Enquanto subíamos as escadas e você repetia “só não repara a bagunça, não pensei que teria visita hoje” eu só tentava conter o meu coração, disparado, dentro do peito. Ao abrir a porta, entoou o clássico “fica à vontade” e saiu em disparada recolher algumas peças de roupa do varal na sacada. Chamou por dois sabores de pizza e não sendo respondido com miados, saiu atrás das bichanas. Ouvi você expressar algo no mesmo tom de um pai que flagra uma criança fascinada com um pacote inteiro de farinha no chão, como se fosse neve. Repetiu “fica à vontade” de dentro do quarto e trocou mais algumas palavras, sendo retrucado com uma indignação felina.
O apartamento era bem arejado e iluminado. Caminhei até a sacada e me surpreendi com o horizonte amplo, apesar do segundo andar. Reconheci a rede amarela que vi em algum stories e imaginei nós dois no chamego sob as cores e sabores do pôr do sol. Hesitei embalar meu corpo e pensamentos… me detive a sentir a textura do tecido em minhas mãos.
Neste momento percebi a churrasqueira e o cantinho dos preparos e temperos. Sorri sozinha com o sal grosso derrubado e imaginei o roteiro de um domingo com churrasco e caipirinha. Novamente, nós dois entrelaçados nos preparos, eu cuidando para o ponto da carne corresponder com a suculência de “lamber os beiços” e você com a proporção mágica de gelo, açúcar, limão e vodka ao som de uma música alegre e miados.
Embriagada pelas ficções, com o coração mais calmo, reparei naquela xicrinha Duralex de cor âmbar sob o parapeito da churrasqueira.

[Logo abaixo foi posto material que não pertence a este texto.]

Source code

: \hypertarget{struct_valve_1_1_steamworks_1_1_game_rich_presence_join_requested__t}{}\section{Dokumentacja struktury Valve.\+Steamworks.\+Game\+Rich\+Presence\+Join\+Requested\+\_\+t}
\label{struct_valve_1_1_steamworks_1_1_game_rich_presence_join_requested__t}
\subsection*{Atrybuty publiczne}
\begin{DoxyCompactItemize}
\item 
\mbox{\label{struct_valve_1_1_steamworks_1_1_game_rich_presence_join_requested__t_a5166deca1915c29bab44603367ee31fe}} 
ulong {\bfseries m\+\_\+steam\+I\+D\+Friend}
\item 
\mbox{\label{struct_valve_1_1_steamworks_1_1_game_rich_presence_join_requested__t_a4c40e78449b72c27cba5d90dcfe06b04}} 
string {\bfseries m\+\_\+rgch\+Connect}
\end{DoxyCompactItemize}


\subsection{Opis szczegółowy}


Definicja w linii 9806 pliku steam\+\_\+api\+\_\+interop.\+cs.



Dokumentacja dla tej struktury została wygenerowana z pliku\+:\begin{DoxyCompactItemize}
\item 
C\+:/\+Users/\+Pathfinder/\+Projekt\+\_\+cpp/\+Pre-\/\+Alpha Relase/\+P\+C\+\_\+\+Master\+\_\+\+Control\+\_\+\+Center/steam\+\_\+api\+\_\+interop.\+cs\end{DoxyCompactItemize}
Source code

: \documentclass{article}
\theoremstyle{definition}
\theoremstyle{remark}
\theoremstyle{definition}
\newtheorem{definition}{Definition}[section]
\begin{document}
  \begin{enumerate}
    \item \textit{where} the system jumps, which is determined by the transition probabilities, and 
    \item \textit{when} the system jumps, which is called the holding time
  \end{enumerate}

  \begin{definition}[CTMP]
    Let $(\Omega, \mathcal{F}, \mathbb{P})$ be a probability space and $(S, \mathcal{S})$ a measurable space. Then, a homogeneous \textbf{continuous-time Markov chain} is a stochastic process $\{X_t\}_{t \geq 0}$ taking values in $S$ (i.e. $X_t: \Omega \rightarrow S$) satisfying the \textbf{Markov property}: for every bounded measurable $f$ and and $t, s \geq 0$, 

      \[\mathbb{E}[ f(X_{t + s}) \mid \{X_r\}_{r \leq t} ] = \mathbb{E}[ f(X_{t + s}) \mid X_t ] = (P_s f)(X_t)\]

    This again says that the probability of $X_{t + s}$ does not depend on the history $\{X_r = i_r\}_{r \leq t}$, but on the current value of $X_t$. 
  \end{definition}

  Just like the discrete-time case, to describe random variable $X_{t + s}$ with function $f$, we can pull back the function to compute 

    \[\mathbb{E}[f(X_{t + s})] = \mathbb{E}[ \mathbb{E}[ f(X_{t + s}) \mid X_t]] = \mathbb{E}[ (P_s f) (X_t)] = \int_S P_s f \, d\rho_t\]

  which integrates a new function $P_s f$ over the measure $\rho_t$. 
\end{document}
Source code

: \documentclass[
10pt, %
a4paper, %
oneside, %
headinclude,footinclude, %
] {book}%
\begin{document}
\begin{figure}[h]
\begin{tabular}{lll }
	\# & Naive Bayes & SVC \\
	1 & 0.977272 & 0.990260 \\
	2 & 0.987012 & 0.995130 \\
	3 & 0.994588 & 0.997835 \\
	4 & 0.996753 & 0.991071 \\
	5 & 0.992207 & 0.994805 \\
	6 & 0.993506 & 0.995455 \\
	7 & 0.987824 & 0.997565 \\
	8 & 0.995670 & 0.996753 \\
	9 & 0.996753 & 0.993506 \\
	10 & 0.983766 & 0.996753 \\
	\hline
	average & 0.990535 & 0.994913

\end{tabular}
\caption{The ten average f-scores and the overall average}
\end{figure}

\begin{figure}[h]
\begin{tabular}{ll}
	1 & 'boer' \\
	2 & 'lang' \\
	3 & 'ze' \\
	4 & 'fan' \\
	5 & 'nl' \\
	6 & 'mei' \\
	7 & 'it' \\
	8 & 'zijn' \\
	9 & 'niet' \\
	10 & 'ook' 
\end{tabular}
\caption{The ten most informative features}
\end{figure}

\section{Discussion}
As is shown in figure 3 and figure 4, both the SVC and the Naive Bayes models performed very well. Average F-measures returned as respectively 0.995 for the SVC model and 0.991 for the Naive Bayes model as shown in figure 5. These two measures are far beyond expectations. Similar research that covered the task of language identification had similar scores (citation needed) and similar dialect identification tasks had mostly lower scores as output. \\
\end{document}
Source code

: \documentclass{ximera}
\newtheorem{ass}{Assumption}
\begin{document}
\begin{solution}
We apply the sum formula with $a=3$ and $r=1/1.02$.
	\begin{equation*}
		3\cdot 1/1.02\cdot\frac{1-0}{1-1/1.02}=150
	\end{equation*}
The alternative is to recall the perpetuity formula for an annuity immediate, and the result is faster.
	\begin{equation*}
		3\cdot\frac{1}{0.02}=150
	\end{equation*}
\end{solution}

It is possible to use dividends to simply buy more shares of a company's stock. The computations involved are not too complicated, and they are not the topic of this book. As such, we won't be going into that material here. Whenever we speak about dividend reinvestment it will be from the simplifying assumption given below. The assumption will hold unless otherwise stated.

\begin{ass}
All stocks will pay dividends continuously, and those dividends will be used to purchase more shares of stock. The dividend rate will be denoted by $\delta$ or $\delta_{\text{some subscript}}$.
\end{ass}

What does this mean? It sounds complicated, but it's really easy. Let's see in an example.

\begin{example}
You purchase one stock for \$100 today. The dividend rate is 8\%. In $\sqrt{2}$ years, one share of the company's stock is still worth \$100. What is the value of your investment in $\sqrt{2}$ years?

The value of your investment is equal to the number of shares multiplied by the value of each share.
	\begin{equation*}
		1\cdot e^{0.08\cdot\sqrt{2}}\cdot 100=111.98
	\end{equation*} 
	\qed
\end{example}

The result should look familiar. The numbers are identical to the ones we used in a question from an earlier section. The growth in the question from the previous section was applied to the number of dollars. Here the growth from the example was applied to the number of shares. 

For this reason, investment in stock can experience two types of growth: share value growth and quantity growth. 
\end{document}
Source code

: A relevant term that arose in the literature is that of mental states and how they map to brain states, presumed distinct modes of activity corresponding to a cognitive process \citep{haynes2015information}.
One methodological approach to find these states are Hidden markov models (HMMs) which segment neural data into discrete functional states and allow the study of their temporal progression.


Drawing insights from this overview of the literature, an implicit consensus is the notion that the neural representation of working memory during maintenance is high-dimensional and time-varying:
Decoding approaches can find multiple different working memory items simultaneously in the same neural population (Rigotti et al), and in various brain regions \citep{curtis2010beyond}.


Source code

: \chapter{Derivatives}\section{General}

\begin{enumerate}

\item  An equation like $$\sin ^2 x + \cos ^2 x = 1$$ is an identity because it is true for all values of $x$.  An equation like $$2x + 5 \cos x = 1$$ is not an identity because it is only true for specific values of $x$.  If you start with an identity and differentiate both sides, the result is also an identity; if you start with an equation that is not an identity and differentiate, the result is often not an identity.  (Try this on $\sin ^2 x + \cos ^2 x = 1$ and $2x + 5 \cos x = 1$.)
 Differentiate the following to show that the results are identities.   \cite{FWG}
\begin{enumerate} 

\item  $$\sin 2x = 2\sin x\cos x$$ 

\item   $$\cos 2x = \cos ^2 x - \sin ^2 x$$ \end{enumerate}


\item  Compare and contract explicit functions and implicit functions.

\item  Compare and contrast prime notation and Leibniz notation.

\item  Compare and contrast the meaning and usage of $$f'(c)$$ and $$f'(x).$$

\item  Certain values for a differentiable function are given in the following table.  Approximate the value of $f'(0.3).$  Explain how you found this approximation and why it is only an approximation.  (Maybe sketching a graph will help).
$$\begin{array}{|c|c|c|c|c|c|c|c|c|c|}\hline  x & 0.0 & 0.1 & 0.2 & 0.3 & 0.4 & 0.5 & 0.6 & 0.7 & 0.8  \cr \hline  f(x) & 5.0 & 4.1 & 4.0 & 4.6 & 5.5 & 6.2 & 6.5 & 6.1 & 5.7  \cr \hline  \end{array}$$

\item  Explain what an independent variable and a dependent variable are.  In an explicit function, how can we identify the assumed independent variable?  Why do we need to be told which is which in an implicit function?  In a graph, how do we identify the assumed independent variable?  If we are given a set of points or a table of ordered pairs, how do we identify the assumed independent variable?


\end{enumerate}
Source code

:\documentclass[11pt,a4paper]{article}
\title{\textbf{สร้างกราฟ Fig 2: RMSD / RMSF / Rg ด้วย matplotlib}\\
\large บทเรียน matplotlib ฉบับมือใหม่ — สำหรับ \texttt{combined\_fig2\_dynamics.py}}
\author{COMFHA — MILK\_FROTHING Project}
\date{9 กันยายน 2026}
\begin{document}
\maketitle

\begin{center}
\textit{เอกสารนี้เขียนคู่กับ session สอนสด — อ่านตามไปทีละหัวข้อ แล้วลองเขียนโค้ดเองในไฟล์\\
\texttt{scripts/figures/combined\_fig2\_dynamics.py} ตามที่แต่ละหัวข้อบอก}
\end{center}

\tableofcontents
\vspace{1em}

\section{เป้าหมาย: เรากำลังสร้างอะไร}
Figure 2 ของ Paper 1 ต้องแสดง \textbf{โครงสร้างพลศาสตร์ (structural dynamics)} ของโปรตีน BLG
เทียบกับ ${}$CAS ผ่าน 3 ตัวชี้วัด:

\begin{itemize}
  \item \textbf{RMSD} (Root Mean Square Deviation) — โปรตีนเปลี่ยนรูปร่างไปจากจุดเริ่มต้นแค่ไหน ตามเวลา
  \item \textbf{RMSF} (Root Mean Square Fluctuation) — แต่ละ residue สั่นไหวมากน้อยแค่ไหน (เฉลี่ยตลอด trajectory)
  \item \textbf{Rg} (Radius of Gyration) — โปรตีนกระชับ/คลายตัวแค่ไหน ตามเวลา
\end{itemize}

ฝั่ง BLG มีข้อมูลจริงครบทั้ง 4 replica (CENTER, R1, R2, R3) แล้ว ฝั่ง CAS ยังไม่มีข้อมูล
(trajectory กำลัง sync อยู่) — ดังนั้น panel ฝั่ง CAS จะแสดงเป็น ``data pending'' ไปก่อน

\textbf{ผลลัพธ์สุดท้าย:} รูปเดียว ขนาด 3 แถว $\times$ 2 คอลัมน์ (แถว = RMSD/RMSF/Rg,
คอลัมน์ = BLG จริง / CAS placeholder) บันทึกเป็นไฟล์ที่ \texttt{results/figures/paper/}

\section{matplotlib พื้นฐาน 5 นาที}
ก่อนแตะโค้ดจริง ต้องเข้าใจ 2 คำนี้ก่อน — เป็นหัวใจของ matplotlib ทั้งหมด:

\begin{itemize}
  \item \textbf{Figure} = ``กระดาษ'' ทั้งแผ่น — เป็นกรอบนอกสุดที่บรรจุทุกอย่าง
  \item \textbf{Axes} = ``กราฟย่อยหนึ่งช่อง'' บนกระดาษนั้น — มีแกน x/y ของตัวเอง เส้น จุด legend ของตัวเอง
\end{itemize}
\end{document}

Justamente o mesmo modelo que utilizo como medida padrão para minhas receitas de bolo. Nosso “algo em comum” materializado em uma xícara. Meio piegas, eu sei. Mas foi o gancho para a próxima cena da fanfic mentalizada enquanto te esperava.
Sábado de tarde, dia perfeito para fazer um bolo de chocolate. Mesmo sem ter ido até a cozinha, imaginei a mesa, os ingredientes dispostos, como sempre faço, e uma bagunça boa com nossas crianças ajudantes de confeitaria. Farinha, cacau em pó, ovos, açúcar, óleo, água quente, fermento e aquela pitadinha de sal compunham o cenário e os takes. Você untava a forma, eu batia a massa, e os pequenos faceiros, fazendo festa com a descoberta das patinhas de coelho com farinha… pude ouvir o riso infantil invadir o ambiente e meus olhos marejaram.
Emocionada, dei alguns passos para perto da churrasqueira. Estiquei o braço e peguei a xícara. Não acreditei no que vi. Todos meus sonhos e fantasias destruídos. Por que inventei de tocar na xícara? Por quê? Um golpe fatal no meu romantismo. Um golpe cruel demais para uma boleira de mão cheia como eu. Aquela xicrinha âmbar, tão significativa para mim, para ti nada mais era que um depósito de bitucas! Atônita, repousei a louça no lugar e me direcionei para a sala.
Sentei no sofá. Questionei o que estava fazendo ali. Uma das gatas apareceu e repousou tranquilamente ao meu lado. Misticamente, dizem que os felinos são capazes de afastar as más energias… não tive dúvidas que ela sentiu os cacos do meu coração de vidro âmbar quebrar e veio acudir com seu sexto sentido. Perdi a noção do tempo. Só sei que estive absorta na ilusão e no chamado ao real de que o príncipe encantado não existe: ele faz de cinzeiro a xicrinha âmbar. Calabresa gostou do carinho e eu me senti melhor. Já estávamos há um tempo como velhas conhecidas de cafuné e ternura, quando você retornou à sala.
Não lembro o que você comentou, mas nunca esqueci o beijo e a capacidade de fazer meus pensamentos se aquietarem. Deve ser por isso que quando raramente te vejo sou impulsionada a buscar o teu abraço: já te perdoei pela xicrinha.